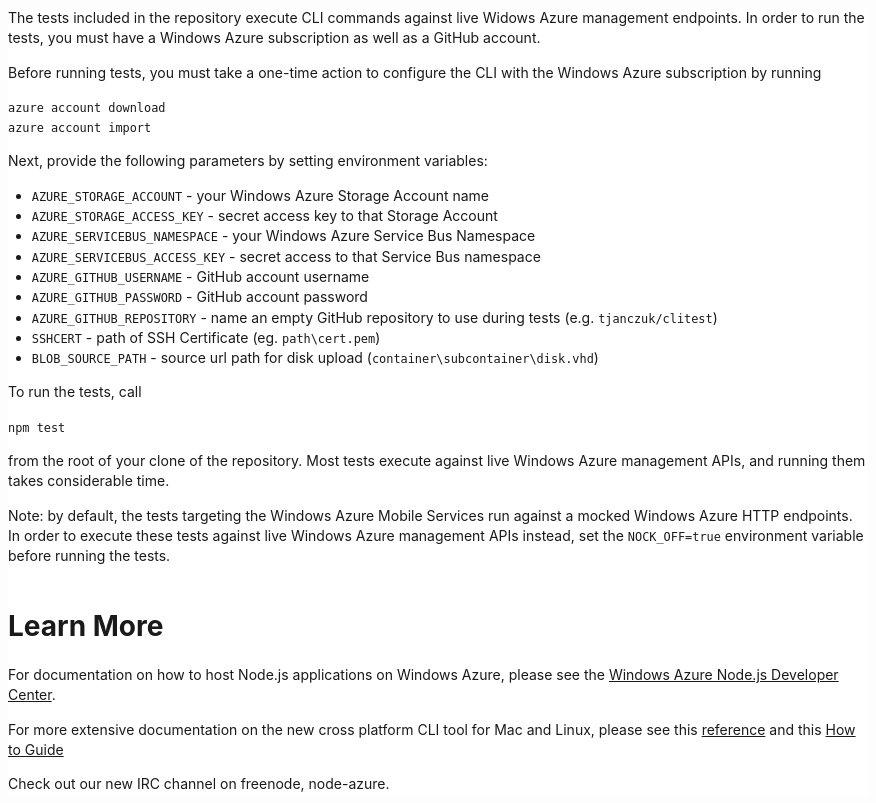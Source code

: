 The tests included in the repository execute CLI commands against live Widows Azure management endpoints. In order to run the tests, you must have a Windows Azure subscription as well as a GitHub account. 

Before running tests, you must take a one-time action to configure the CLI with the Windows Azure subscription by running

```
azure account download
azure account import
```

Next, provide the following parameters by setting environment variables:

- `AZURE_STORAGE_ACCOUNT` - your Windows Azure Storage Account name
- `AZURE_STORAGE_ACCESS_KEY` - secret access key to that Storage Account
- `AZURE_SERVICEBUS_NAMESPACE` - your Windows Azure Service Bus Namespace
- `AZURE_SERVICEBUS_ACCESS_KEY` - secret access to that Service Bus namespace
- `AZURE_GITHUB_USERNAME` - GitHub account username
- `AZURE_GITHUB_PASSWORD` - GitHub account password
- `AZURE_GITHUB_REPOSITORY` - name an empty GitHub repository to use during tests (e.g. `tjanczuk/clitest`)
- `SSHCERT` - path of SSH Certificate (eg. `path\cert.pem`)
- `BLOB_SOURCE_PATH` - source url path for disk upload (`container\subcontainer\disk.vhd`)


To run the tests, call

```
npm test
```

from the root of your clone of the repository. Most tests execute against live Windows Azure management APIs, and running them takes considerable time. 

Note: by default, the tests targeting the Windows Azure Mobile Services run against a mocked Windows Azure HTTP endpoints. In order to execute these tests against live Windows Azure management APIs instead, set the `NOCK_OFF=true` environment variable before running the tests. 

# Learn More
For documentation on how to host Node.js applications on Windows Azure, please see the [Windows Azure Node.js Developer Center](http://www.windowsazure.com/en-us/develop/nodejs/).

For more extensive  documentation on the new cross platform CLI tool for Mac and Linux, please see this [reference](http://go.microsoft.com/fwlink/?LinkId=252246&clcid=0x409) and this [How to Guide](http://www.windowsazure.com/en-us/develop/nodejs/how-to-guides/command-line-tools/)

Check out our new IRC channel on freenode, node-azure.
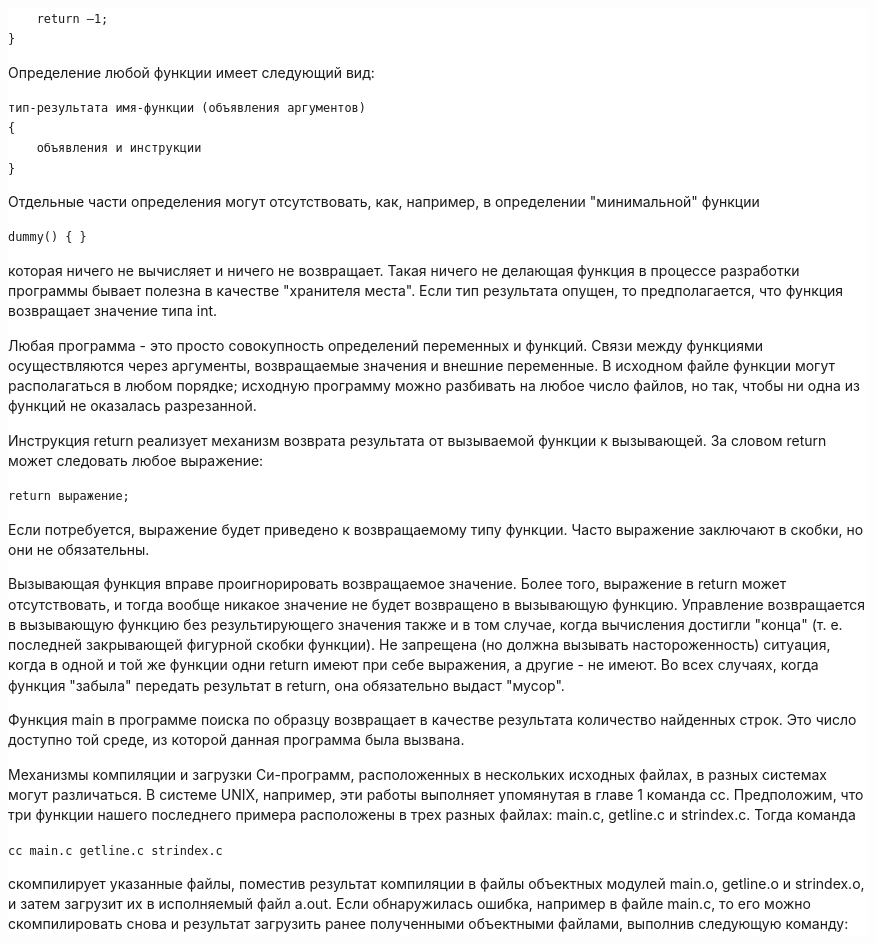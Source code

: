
 ```
    return –1;
}
```
Определение любой функции имеет следующий вид:

```
тип-результата имя-функции (объявления аргументов)
{
    объявления и инструкции
}
```
Отдельные части определения могут отсутствовать, как, например, в определении "минимальной" функции

```
dummy() { }
```
которая ничего не вычисляет и ничего не возвращает. Такая ничего не делающая функция в процессе разработки программы бывает полезна в качестве "хранителя места". Если тип результата опущен, то предполагается, что функция возвращает значение типа int.

Любая программа - это просто совокупность определений переменных и функций. Связи между функциями осуществляются через аргументы, возвращаемые значения и внешние переменные. В исходном файле функции могут располагаться в любом порядке; исходную программу можно разбивать на любое число файлов, но так, чтобы ни одна из функций не оказалась разрезанной.

Инструкция return реализует механизм возврата результата от вызываемой функции к вызывающей. За словом return может следовать любое выражение:

```
return выражение;
```
Если потребуется, выражение будет приведено к возвращаемому типу функции. Часто выражение заключают в скобки, но они не обязательны.

Вызывающая функция вправе проигнорировать возвращаемое значение. Более того, выражение в return может отсутствовать, и тогда вообще никакое значение не будет возвращено в вызывающую функцию. Управление возвращается в вызывающую функцию без результирующего значения также и в том случае, когда вычисления достигли "конца" (т. е. последней закрывающей фигурной скобки функции). Не запрещена (но должна вызывать настороженность) ситуация, когда в одной и той же функции одни return имеют при себе выражения, а другие - не имеют. Во всех случаях, когда функция "забыла" передать результат в return, она обязательно выдаст "мусор".

Функция main в программе поиска по образцу возвращает в качестве результата количество найденных строк. Это число доступно той среде, из которой данная программа была вызвана.

Механизмы компиляции и загрузки Си-программ, расположенных в нескольких исходных файлах, в разных системах могут различаться. В системе UNIX, например, эти работы выполняет упомянутая в главе 1 команда cc. Предположим, что три функции нашего последнего примера расположены в трех разных файлах: main.с, getline.c и strindex.c. Тогда команда

```
cc main.с getline.c strindex.c
```
скомпилирует указанные файлы, поместив результат компиляции в файлы объектных модулей main.o, getline.o и strindex.o, и затем загрузит их в исполняемый файл a.out. Если обнаружилась ошибка, например в файле main.с, то его можно скомпилировать снова и результат загрузить ранее полученными объектными файлами, выполнив следующую команду:
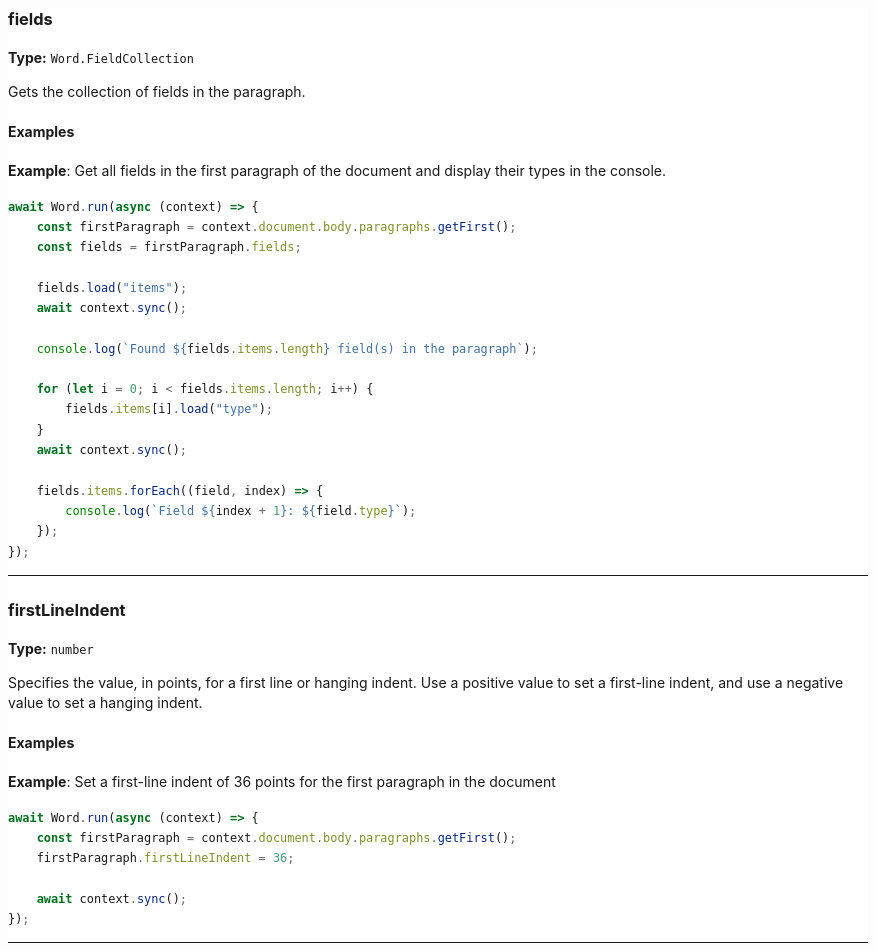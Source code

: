 
### fields

**Type:** `Word.FieldCollection`

Gets the collection of fields in the paragraph.

#### Examples

**Example**: Get all fields in the first paragraph of the document and display their types in the console.

```typescript
await Word.run(async (context) => {
    const firstParagraph = context.document.body.paragraphs.getFirst();
    const fields = firstParagraph.fields;
    
    fields.load("items");
    await context.sync();
    
    console.log(`Found ${fields.items.length} field(s) in the paragraph`);
    
    for (let i = 0; i < fields.items.length; i++) {
        fields.items[i].load("type");
    }
    await context.sync();
    
    fields.items.forEach((field, index) => {
        console.log(`Field ${index + 1}: ${field.type}`);
    });
});
```

---

### firstLineIndent

**Type:** `number`

Specifies the value, in points, for a first line or hanging indent. Use a positive value to set a first-line indent, and use a negative value to set a hanging indent.

#### Examples

**Example**: Set a first-line indent of 36 points for the first paragraph in the document

```typescript
await Word.run(async (context) => {
    const firstParagraph = context.document.body.paragraphs.getFirst();
    firstParagraph.firstLineIndent = 36;
    
    await context.sync();
});
```

---
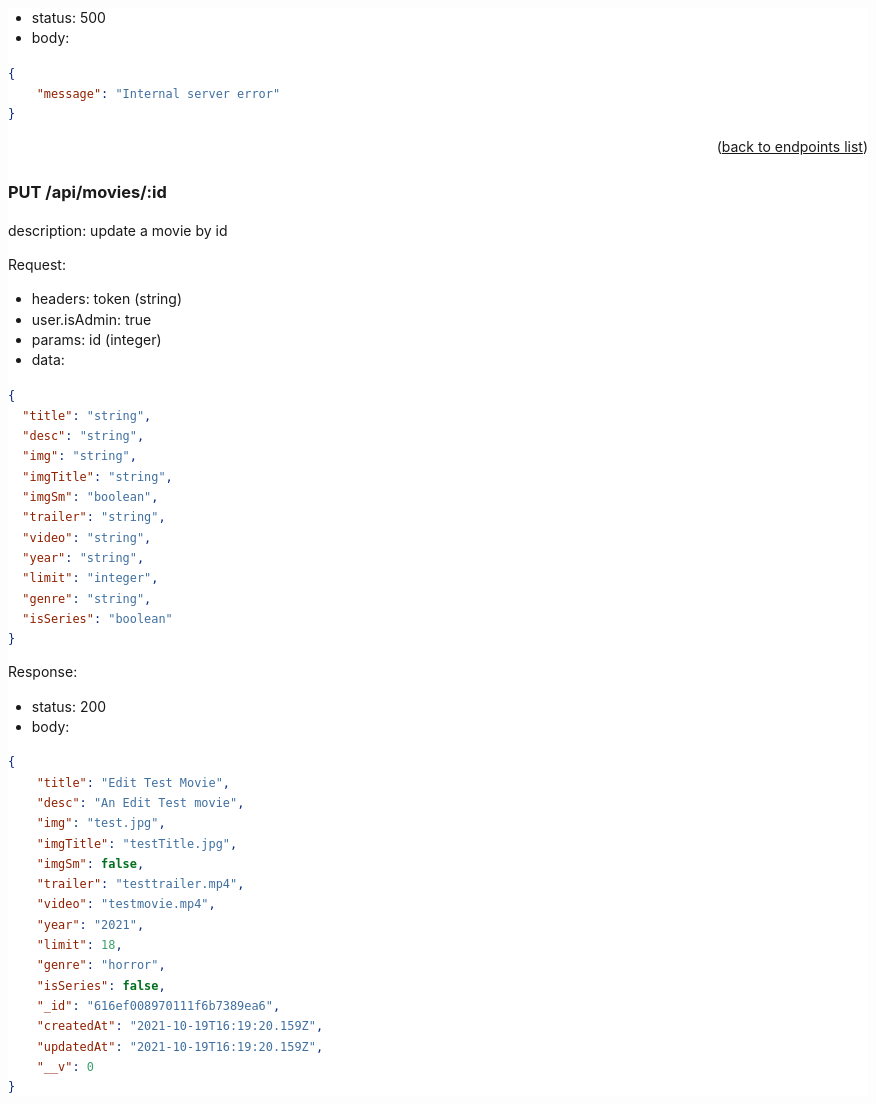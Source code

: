- status: 500
- body:
  ​
```json
{
    "message": "Internal server error"
}
```

<p align="right">(<a href="#list-of-available-endpoints">back to endpoints list</a>)</p>


### PUT /api/movies/:id

description: 
  update a movie by id

Request:

- headers: token (string)
- user.isAdmin: true
- params: id (integer)
- data:

```json
{
  "title": "string",
  "desc": "string",
  "img": "string",
  "imgTitle": "string",
  "imgSm": "boolean",
  "trailer": "string",
  "video": "string",
  "year": "string",
  "limit": "integer",
  "genre": "string",
  "isSeries": "boolean"
}
```

Response:

- status: 200
- body:

```json
{
    "title": "Edit Test Movie",
    "desc": "An Edit Test movie",
    "img": "test.jpg",
    "imgTitle": "testTitle.jpg",
    "imgSm": false,
    "trailer": "testtrailer.mp4",
    "video": "testmovie.mp4",
    "year": "2021",
    "limit": 18,
    "genre": "horror",
    "isSeries": false,
    "_id": "616ef008970111f6b7389ea6",
    "createdAt": "2021-10-19T16:19:20.159Z",
    "updatedAt": "2021-10-19T16:19:20.159Z",
    "__v": 0
}
```
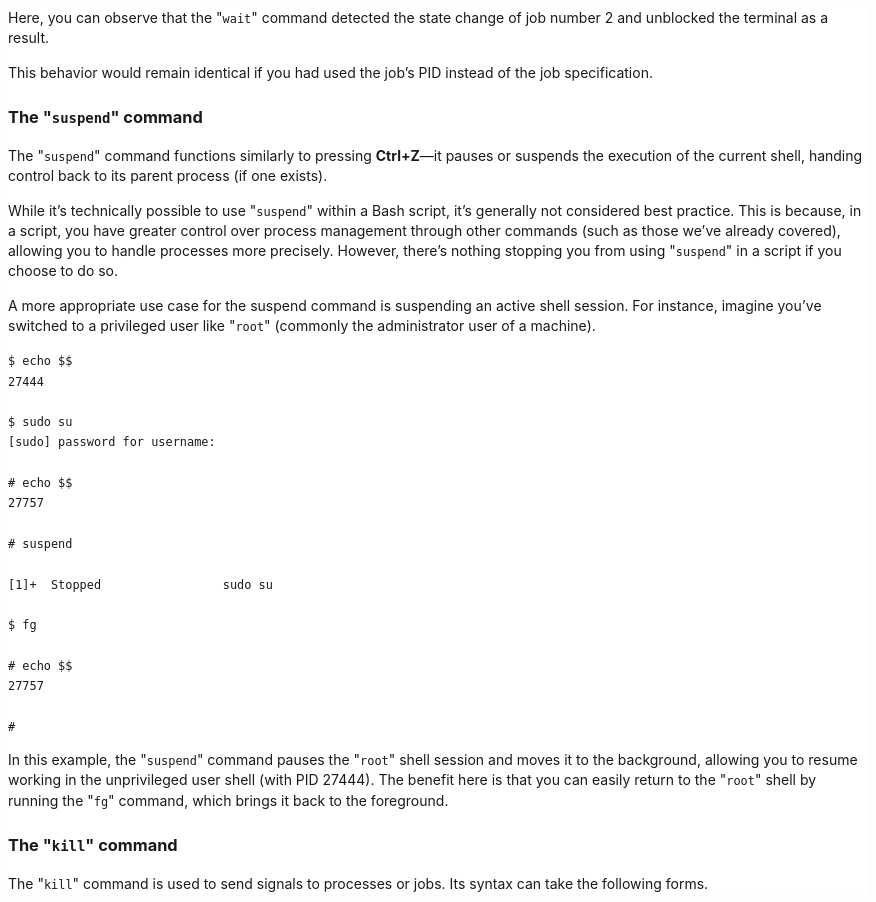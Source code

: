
 ```txt
```

Here, you can observe that the "`wait`" command detected the state change of job number 2 and unblocked the terminal as a result.

This behavior would remain identical if you had used the job’s PID instead of the job specification.

### The "`suspend`" command

The "`suspend`" command functions similarly to pressing **Ctrl+Z**—it pauses or suspends the execution of the current shell, handing control back to its parent process (if one exists).

While it’s technically possible to use "`suspend`" within a Bash script, it’s generally not considered best practice. This is because, in a script, you have greater control over process management through other commands (such as those we’ve already covered), allowing you to handle processes more precisely. However, there’s nothing stopping you from using "`suspend`" in a script if you choose to do so.

A more appropriate use case for the suspend command is suspending an active shell session. For instance, imagine you’ve switched to a privileged user like "`root`" (commonly the administrator user of a machine).

```txt
$ echo $$
27444

$ sudo su
[sudo] password for username:

# echo $$
27757

# suspend

[1]+  Stopped                 sudo su

$ fg

# echo $$
27757

#
```

In this example, the "`suspend`" command pauses the "`root`" shell session and moves it to the background, allowing you to resume working in the unprivileged user shell (with PID 27444). The benefit here is that you can easily return to the "`root`" shell by running the "`fg`" command, which brings it back to the foreground.

### The "`kill`" command

The "`kill`" command is used to send signals to processes or jobs. Its syntax can take the following forms.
*-*-*
Could you restate the entries word for word, skipping any pictures?

## Expected output
Source code

: The tests included in the repository execute CLI commands against live Widows Azure management endpoints. In order to run the tests, you must have a Windows Azure subscription as well as a GitHub account. 

Before running tests, you must take a one-time action to configure the CLI with the Windows Azure subscription by running

```
azure account download
azure account import
```

Next, provide the following parameters by setting environment variables:

- `AZURE_STORAGE_ACCOUNT` - your Windows Azure Storage Account name
- `AZURE_STORAGE_ACCESS_KEY` - secret access key to that Storage Account
- `AZURE_SERVICEBUS_NAMESPACE` - your Windows Azure Service Bus Namespace
- `AZURE_SERVICEBUS_ACCESS_KEY` - secret access to that Service Bus namespace
- `AZURE_GITHUB_USERNAME` - GitHub account username
- `AZURE_GITHUB_PASSWORD` - GitHub account password
- `AZURE_GITHUB_REPOSITORY` - name an empty GitHub repository to use during tests (e.g. `tjanczuk/clitest`)
- `SSHCERT` - path of SSH Certificate (eg. `path\cert.pem`)
- `BLOB_SOURCE_PATH` - source url path for disk upload (`container\subcontainer\disk.vhd`)


To run the tests, call

```
npm test
```

from the root of your clone of the repository. Most tests execute against live Windows Azure management APIs, and running them takes considerable time. 

Note: by default, the tests targeting the Windows Azure Mobile Services run against a mocked Windows Azure HTTP endpoints. In order to execute these tests against live Windows Azure management APIs instead, set the `NOCK_OFF=true` environment variable before running the tests. 

# Learn More
For documentation on how to host Node.js applications on Windows Azure, please see the [Windows Azure Node.js Developer Center](http://www.windowsazure.com/en-us/develop/nodejs/).

For more extensive  documentation on the new cross platform CLI tool for Mac and Linux, please see this [reference](http://go.microsoft.com/fwlink/?LinkId=252246&clcid=0x409) and this [How to Guide](http://www.windowsazure.com/en-us/develop/nodejs/how-to-guides/command-line-tools/)

Check out our new IRC channel on freenode, node-azure.
Source code

:
 ```
    return –1;
}
```
Определение любой функции имеет следующий вид:

```
тип-результата имя-функции (объявления аргументов)
{
    объявления и инструкции
}
```
Отдельные части определения могут отсутствовать, как, например, в определении "минимальной" функции

```
dummy() { }
```
которая ничего не вычисляет и ничего не возвращает. Такая ничего не делающая функция в процессе разработки программы бывает полезна в качестве "хранителя места". Если тип результата опущен, то предполагается, что функция возвращает значение типа int.

Любая программа - это просто совокупность определений переменных и функций. Связи между функциями осуществляются через аргументы, возвращаемые значения и внешние переменные. В исходном файле функции могут располагаться в любом порядке; исходную программу можно разбивать на любое число файлов, но так, чтобы ни одна из функций не оказалась разрезанной.

Инструкция return реализует механизм возврата результата от вызываемой функции к вызывающей. За словом return может следовать любое выражение:

```
return выражение;
```
Если потребуется, выражение будет приведено к возвращаемому типу функции. Часто выражение заключают в скобки, но они не обязательны.

Вызывающая функция вправе проигнорировать возвращаемое значение. Более того, выражение в return может отсутствовать, и тогда вообще никакое значение не будет возвращено в вызывающую функцию. Управление возвращается в вызывающую функцию без результирующего значения также и в том случае, когда вычисления достигли "конца" (т. е. последней закрывающей фигурной скобки функции). Не запрещена (но должна вызывать настороженность) ситуация, когда в одной и той же функции одни return имеют при себе выражения, а другие - не имеют. Во всех случаях, когда функция "забыла" передать результат в return, она обязательно выдаст "мусор".

Функция main в программе поиска по образцу возвращает в качестве результата количество найденных строк. Это число доступно той среде, из которой данная программа была вызвана.

Механизмы компиляции и загрузки Си-программ, расположенных в нескольких исходных файлах, в разных системах могут различаться. В системе UNIX, например, эти работы выполняет упомянутая в главе 1 команда cc. Предположим, что три функции нашего последнего примера расположены в трех разных файлах: main.с, getline.c и strindex.c. Тогда команда

```
cc main.с getline.c strindex.c
```
скомпилирует указанные файлы, поместив результат компиляции в файлы объектных модулей main.o, getline.o и strindex.o, и затем загрузит их в исполняемый файл a.out. Если обнаружилась ошибка, например в файле main.с, то его можно скомпилировать снова и результат загрузить ранее полученными объектными файлами, выполнив следующую команду:
Source code

: 
### fields

**Type:** `Word.FieldCollection`

Gets the collection of fields in the paragraph.

#### Examples

**Example**: Get all fields in the first paragraph of the document and display their types in the console.

```typescript
await Word.run(async (context) => {
    const firstParagraph = context.document.body.paragraphs.getFirst();
    const fields = firstParagraph.fields;
    
    fields.load("items");
    await context.sync();
    
    console.log(`Found ${fields.items.length} field(s) in the paragraph`);
    
    for (let i = 0; i < fields.items.length; i++) {
        fields.items[i].load("type");
    }
    await context.sync();
    
    fields.items.forEach((field, index) => {
        console.log(`Field ${index + 1}: ${field.type}`);
    });
});
```

---

### firstLineIndent

**Type:** `number`

Specifies the value, in points, for a first line or hanging indent. Use a positive value to set a first-line indent, and use a negative value to set a hanging indent.

#### Examples

**Example**: Set a first-line indent of 36 points for the first paragraph in the document

```typescript
await Word.run(async (context) => {
    const firstParagraph = context.document.body.paragraphs.getFirst();
    firstParagraph.firstLineIndent = 36;
    
    await context.sync();
});
```

---
Source code

:- status: 500
- body:
  ​
```json
{
    "message": "Internal server error"
}
```

<p align="right">(<a href="#list-of-available-endpoints">back to endpoints list</a>)</p>


### PUT /api/movies/:id

description: 
  update a movie by id

Request:

- headers: token (string)
- user.isAdmin: true
- params: id (integer)
- data:

```json
{
  "title": "string",
  "desc": "string",
  "img": "string",
  "imgTitle": "string",
  "imgSm": "boolean",
  "trailer": "string",
  "video": "string",
  "year": "string",
  "limit": "integer",
  "genre": "string",
  "isSeries": "boolean"
}
```

Response:

- status: 200
- body:

```json
{
    "title": "Edit Test Movie",
    "desc": "An Edit Test movie",
    "img": "test.jpg",
    "imgTitle": "testTitle.jpg",
    "imgSm": false,
    "trailer": "testtrailer.mp4",
    "video": "testmovie.mp4",
    "year": "2021",
    "limit": 18,
    "genre": "horror",
    "isSeries": false,
    "_id": "616ef008970111f6b7389ea6",
    "createdAt": "2021-10-19T16:19:20.159Z",
    "updatedAt": "2021-10-19T16:19:20.159Z",
    "__v": 0
}
```
Source code

:
 ```txt
```

Here, you can observe that the "`wait`" command detected the state change of job number 2 and unblocked the terminal as a result.

This behavior would remain identical if you had used the job’s PID instead of the job specification.

### The "`suspend`" command

The "`suspend`" command functions similarly to pressing **Ctrl+Z**—it pauses or suspends the execution of the current shell, handing control back to its parent process (if one exists).

While it’s technically possible to use "`suspend`" within a Bash script, it’s generally not considered best practice. This is because, in a script, you have greater control over process management through other commands (such as those we’ve already covered), allowing you to handle processes more precisely. However, there’s nothing stopping you from using "`suspend`" in a script if you choose to do so.

A more appropriate use case for the suspend command is suspending an active shell session. For instance, imagine you’ve switched to a privileged user like "`root`" (commonly the administrator user of a machine).

```txt
$ echo $$
27444

$ sudo su
[sudo] password for username:

# echo $$
27757

# suspend

[1]+  Stopped                 sudo su

$ fg

# echo $$
27757

#
```

In this example, the "`suspend`" command pauses the "`root`" shell session and moves it to the background, allowing you to resume working in the unprivileged user shell (with PID 27444). The benefit here is that you can easily return to the "`root`" shell by running the "`fg`" command, which brings it back to the foreground.

### The "`kill`" command

The "`kill`" command is used to send signals to processes or jobs. Its syntax can take the following forms.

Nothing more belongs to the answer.